Problem requirements:
Return each entry below exactly. Skip the images.

Information provided:
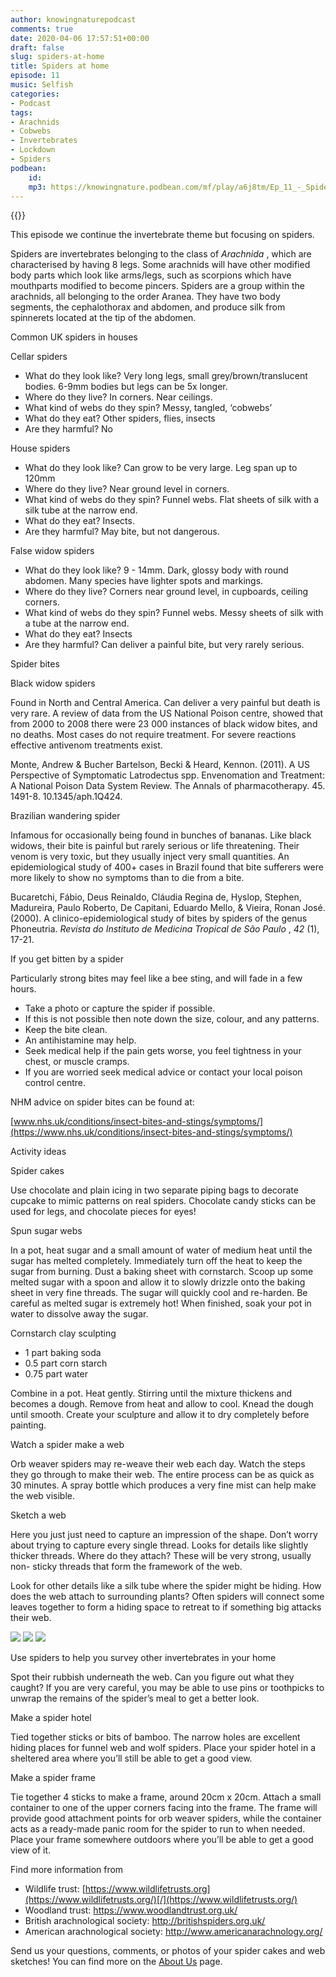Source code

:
 ```yaml
---
author: knowingnaturepodcast
comments: true
date: 2020-04-06 17:57:51+00:00
draft: false
slug: spiders-at-home
title: Spiders at home
episode: 11
music: Selfish
categories:
- Podcast
tags:
- Arachnids
- Cobwebs
- Invertebrates
- Lockdown
- Spiders
podbean:
    id:
    mp3: https://knowingnature.podbean.com/mf/play/a6j8tm/Ep_11_-_Spiders_at_home.mp3
---
```


{{<podcast-player>}}

This episode we continue the invertebrate theme but focusing on spiders.

Spiders are invertebrates belonging to the class of _Arachnida_ , which are
characterised by having 8 legs. Some arachnids will have other modified body
parts which look like arms/legs, such as scorpions which have mouthparts
modified to become pincers. Spiders are a group within the arachnids, all
belonging to the order Aranea. They have two body segments, the cephalothorax
and abdomen, and produce silk from spinnerets located at the tip of the
abdomen.

Common UK spiders in houses

Cellar spiders

  * What do they look like? Very long legs, small grey/brown/translucent bodies. 6-9mm bodies but legs can be 5x longer. 
  * Where do they live? In corners. Near ceilings.
  * What kind of webs do they spin? Messy, tangled, ‘cobwebs’
  * What do they eat? Other spiders, flies, insects
  * Are they harmful? No

House spiders

  * What do they look like? Can grow to be very large. Leg span up to 120mm
  * Where do they live? Near ground level in corners.
  * What kind of webs do they spin? Funnel webs. Flat sheets of silk with a silk tube at the narrow end.
  * What do they eat? Insects.
  * Are they harmful? May bite, but not dangerous.

False widow spiders

  * What do they look like? 9 - 14mm. Dark, glossy body with round abdomen. Many species have lighter spots and markings.
  * Where do they live? Corners near ground level, in cupboards, ceiling corners.
  * What kind of webs do they spin? Funnel webs. Messy sheets of silk with a tube at the narrow end.
  * What do they eat? Insects
  * Are they harmful? Can deliver a painful bite, but very rarely serious.

Spider bites

Black widow  spiders

Found in North and Central America. Can deliver a very painful but death is
very rare. A review of data from the US National Poison centre, showed that
from 2000 to 2008 there were 23 000 instances of black widow bites, and no
deaths. Most cases do not require treatment. For severe reactions effective
antivenom treatments exist.

Monte, Andrew & Bucher Bartelson, Becki & Heard, Kennon. (2011). A US
Perspective of Symptomatic Latrodectus spp. Envenomation and Treatment: A
National Poison Data System Review. The Annals of pharmacotherapy. 45. 1491-8.
10.1345/aph.1Q424.

Brazilian wandering spider

Infamous for occasionally being found in bunches of bananas. Like black
widows, their bite is painful but rarely serious or life threatening. Their
venom is very toxic, but they usually inject very small quantities. An
epidemiological study of 400+ cases in Brazil found that bite sufferers were
more likely to show no symptoms than to die from a bite.

Bucaretchi, Fábio, Deus Reinaldo, Cláudia Regina de, Hyslop, Stephen,
Madureira, Paulo Roberto, De Capitani, Eduardo Mello, & Vieira, Ronan José.
(2000). A clinico-epidemiological study of bites by spiders of the genus
Phoneutria. _Revista do Instituto de Medicina Tropical de São Paulo_ , _42_
(1), 17-21.

If you get bitten by a spider

Particularly strong bites may feel like a bee sting, and will fade in a few
hours.

  * Take a photo or capture the spider if possible.
  * If this is not possible then note down the size, colour, and any patterns.
  * Keep the bite clean.
  * An antihistamine may help.
  * Seek medical help if the pain gets worse, you feel tightness in your chest, or muscle cramps.
  * If you are worried seek medical advice or contact your local poison control centre.

NHM advice on spider bites can be found at:

[www.nhs.uk/conditions/insect-bites-and-stings/symptoms/](https://www.nhs.uk/conditions/insect-bites-and-stings/symptoms/)

Activity ideas

Spider cakes

Use chocolate and plain icing in two separate piping bags to decorate cupcake
to mimic patterns on real spiders. Chocolate candy sticks can be used for
legs, and chocolate pieces for eyes!

Spun sugar webs

In a pot, heat sugar and a small amount of water of medium heat until the
sugar has melted completely. Immediately turn off the heat to keep the sugar
from burning. Dust a baking sheet with cornstarch. Scoop up some melted sugar
with a spoon and allow it to slowly drizzle onto the baking sheet in very fine
threads. The sugar will quickly cool and re-harden. Be careful as melted sugar
is extremely hot! When finished, soak your pot in water to dissolve away the
sugar.

Cornstarch clay sculpting

  * 1 part baking soda
  * 0.5 part corn starch
  * 0.75 part water

Combine in a pot. Heat gently. Stirring until the mixture thickens and becomes
a dough. Remove from heat and allow to cool. Knead the dough until smooth.
Create your sculpture and allow it to dry completely before painting.

Watch a spider make a web

Orb weaver spiders may re-weave their web each day. Watch the steps they go
through to make their web. The entire process can be as quick as 30 minutes. A
spray bottle which produces a very fine mist can help make the web visible.

Sketch a web

Here you just just need to capture  an impression of the shape. Don’t worry
about trying to capture every single thread. Looks for details like slightly
thicker threads. Where do they attach? These will be very strong, usually non-
sticky threads that form the framework of the web.

Look for other details like a silk tube where the spider might be hiding. How
does the web attach to surrounding plants? Often spiders will connect some
leaves together to form a hiding space to retreat to if something big attacks
their web.

  ![](img_20200406_175830.jpg)
  ![](img_20200406_175850.jpg)
  ![](img-20200405-wa0000.jpg)

Use spiders to help you survey other invertebrates in your home

Spot their rubbish underneath the web. Can you figure out what they caught? If
you are very careful, you may be able to use pins or toothpicks to unwrap the
remains of the spider’s meal to get a better look.

Make a spider hotel

Tied together sticks or bits of bamboo. The narrow holes are excellent hiding
places for funnel web and wolf spiders. Place your spider hotel in a sheltered
area where you’ll still be able to get a good view.

Make a spider frame

Tie together 4 sticks to make a frame, around 20cm x 20cm. Attach a small
container to one of the upper corners facing into the frame. The frame will
provide good attachment points for orb weaver spiders, while the container
acts as a ready-made panic room for the spider to run to when needed. Place
your frame somewhere outdoors where you’ll be able to get a good view of it.

Find more information from

  * Wildlife trust: [https://www.wildlifetrusts.org](https://www.wildlifetrusts.org/)[/](https://www.wildlifetrusts.org/)
  * Woodland trust: <https://www.woodlandtrust.org.uk/>
  * British arachnological society: <http://britishspiders.org.uk/>
  * American arachnological society: <http://www.americanarachnology.org/>

Send us your questions, comments, or photos of your spider cakes and web sketches!
You can find more on the [About Us](/about) page.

Written answer:
Source code

:
 ```yaml
---
author: knowingnaturepodcast
comments: true
date: 2020-04-06 17:57:51+00:00
draft: false
slug: spiders-at-home
title: Spiders at home
episode: 11
music: Selfish
categories:
- Podcast
tags:
- Arachnids
- Cobwebs
- Invertebrates
- Lockdown
- Spiders
podbean:
    id:
    mp3: https://knowingnature.podbean.com/mf/play/a6j8tm/Ep_11_-_Spiders_at_home.mp3
---
```


{{<podcast-player>}}

This episode we continue the invertebrate theme but focusing on spiders.

Spiders are invertebrates belonging to the class of _Arachnida_ , which are
characterised by having 8 legs. Some arachnids will have other modified body
parts which look like arms/legs, such as scorpions which have mouthparts
modified to become pincers. Spiders are a group within the arachnids, all
belonging to the order Aranea. They have two body segments, the cephalothorax
and abdomen, and produce silk from spinnerets located at the tip of the
abdomen.

Common UK spiders in houses

Cellar spiders

  * What do they look like? Very long legs, small grey/brown/translucent bodies. 6-9mm bodies but legs can be 5x longer. 
  * Where do they live? In corners. Near ceilings.
  * What kind of webs do they spin? Messy, tangled, ‘cobwebs’
  * What do they eat? Other spiders, flies, insects
  * Are they harmful? No

House spiders

  * What do they look like? Can grow to be very large. Leg span up to 120mm
  * Where do they live? Near ground level in corners.
  * What kind of webs do they spin? Funnel webs. Flat sheets of silk with a silk tube at the narrow end.
  * What do they eat? Insects.
  * Are they harmful? May bite, but not dangerous.

False widow spiders

  * What do they look like? 9 - 14mm. Dark, glossy body with round abdomen. Many species have lighter spots and markings.
  * Where do they live? Corners near ground level, in cupboards, ceiling corners.
  * What kind of webs do they spin? Funnel webs. Messy sheets of silk with a tube at the narrow end.
  * What do they eat? Insects
  * Are they harmful? Can deliver a painful bite, but very rarely serious.

Spider bites

Black widow  spiders

Found in North and Central America. Can deliver a very painful but death is
very rare. A review of data from the US National Poison centre, showed that
from 2000 to 2008 there were 23 000 instances of black widow bites, and no
deaths. Most cases do not require treatment. For severe reactions effective
antivenom treatments exist.

Monte, Andrew & Bucher Bartelson, Becki & Heard, Kennon. (2011). A US
Perspective of Symptomatic Latrodectus spp. Envenomation and Treatment: A
National Poison Data System Review. The Annals of pharmacotherapy. 45. 1491-8.
10.1345/aph.1Q424.

Brazilian wandering spider

Infamous for occasionally being found in bunches of bananas. Like black
widows, their bite is painful but rarely serious or life threatening. Their
venom is very toxic, but they usually inject very small quantities. An
epidemiological study of 400+ cases in Brazil found that bite sufferers were
more likely to show no symptoms than to die from a bite.

Bucaretchi, Fábio, Deus Reinaldo, Cláudia Regina de, Hyslop, Stephen,
Madureira, Paulo Roberto, De Capitani, Eduardo Mello, & Vieira, Ronan José.
(2000). A clinico-epidemiological study of bites by spiders of the genus
Phoneutria. _Revista do Instituto de Medicina Tropical de São Paulo_ , _42_
(1), 17-21.

If you get bitten by a spider

Particularly strong bites may feel like a bee sting, and will fade in a few
hours.

  * Take a photo or capture the spider if possible.
  * If this is not possible then note down the size, colour, and any patterns.
  * Keep the bite clean.
  * An antihistamine may help.
  * Seek medical help if the pain gets worse, you feel tightness in your chest, or muscle cramps.
  * If you are worried seek medical advice or contact your local poison control centre.

NHM advice on spider bites can be found at:

[www.nhs.uk/conditions/insect-bites-and-stings/symptoms/](https://www.nhs.uk/conditions/insect-bites-and-stings/symptoms/)

Activity ideas

Spider cakes

Use chocolate and plain icing in two separate piping bags to decorate cupcake
to mimic patterns on real spiders. Chocolate candy sticks can be used for
legs, and chocolate pieces for eyes!

Spun sugar webs

In a pot, heat sugar and a small amount of water of medium heat until the
sugar has melted completely. Immediately turn off the heat to keep the sugar
from burning. Dust a baking sheet with cornstarch. Scoop up some melted sugar
with a spoon and allow it to slowly drizzle onto the baking sheet in very fine
threads. The sugar will quickly cool and re-harden. Be careful as melted sugar
is extremely hot! When finished, soak your pot in water to dissolve away the
sugar.

Cornstarch clay sculpting

  * 1 part baking soda
  * 0.5 part corn starch
  * 0.75 part water

Combine in a pot. Heat gently. Stirring until the mixture thickens and becomes
a dough. Remove from heat and allow to cool. Knead the dough until smooth.
Create your sculpture and allow it to dry completely before painting.

Watch a spider make a web

Orb weaver spiders may re-weave their web each day. Watch the steps they go
through to make their web. The entire process can be as quick as 30 minutes. A
spray bottle which produces a very fine mist can help make the web visible.

Sketch a web

Here you just just need to capture  an impression of the shape. Don’t worry
about trying to capture every single thread. Looks for details like slightly
thicker threads. Where do they attach? These will be very strong, usually non-
sticky threads that form the framework of the web.

Look for other details like a silk tube where the spider might be hiding. How
does the web attach to surrounding plants? Often spiders will connect some
leaves together to form a hiding space to retreat to if something big attacks
their web.

  ![](img_20200406_175830.jpg)
  ![](img_20200406_175850.jpg)
  ![](img-20200405-wa0000.jpg)

Use spiders to help you survey other invertebrates in your home

Spot their rubbish underneath the web. Can you figure out what they caught? If
you are very careful, you may be able to use pins or toothpicks to unwrap the
remains of the spider’s meal to get a better look.

Make a spider hotel

Tied together sticks or bits of bamboo. The narrow holes are excellent hiding
places for funnel web and wolf spiders. Place your spider hotel in a sheltered
area where you’ll still be able to get a good view.

Make a spider frame

Tie together 4 sticks to make a frame, around 20cm x 20cm. Attach a small
container to one of the upper corners facing into the frame. The frame will
provide good attachment points for orb weaver spiders, while the container
acts as a ready-made panic room for the spider to run to when needed. Place
your frame somewhere outdoors where you’ll be able to get a good view of it.

Find more information from

  * Wildlife trust: [https://www.wildlifetrusts.org](https://www.wildlifetrusts.org/)[/](https://www.wildlifetrusts.org/)
  * Woodland trust: <https://www.woodlandtrust.org.uk/>
  * British arachnological society: <http://britishspiders.org.uk/>
  * American arachnological society: <http://www.americanarachnology.org/>

Send us your questions, comments, or photos of your spider cakes and web sketches!
You can find more on the [About Us](/about) page.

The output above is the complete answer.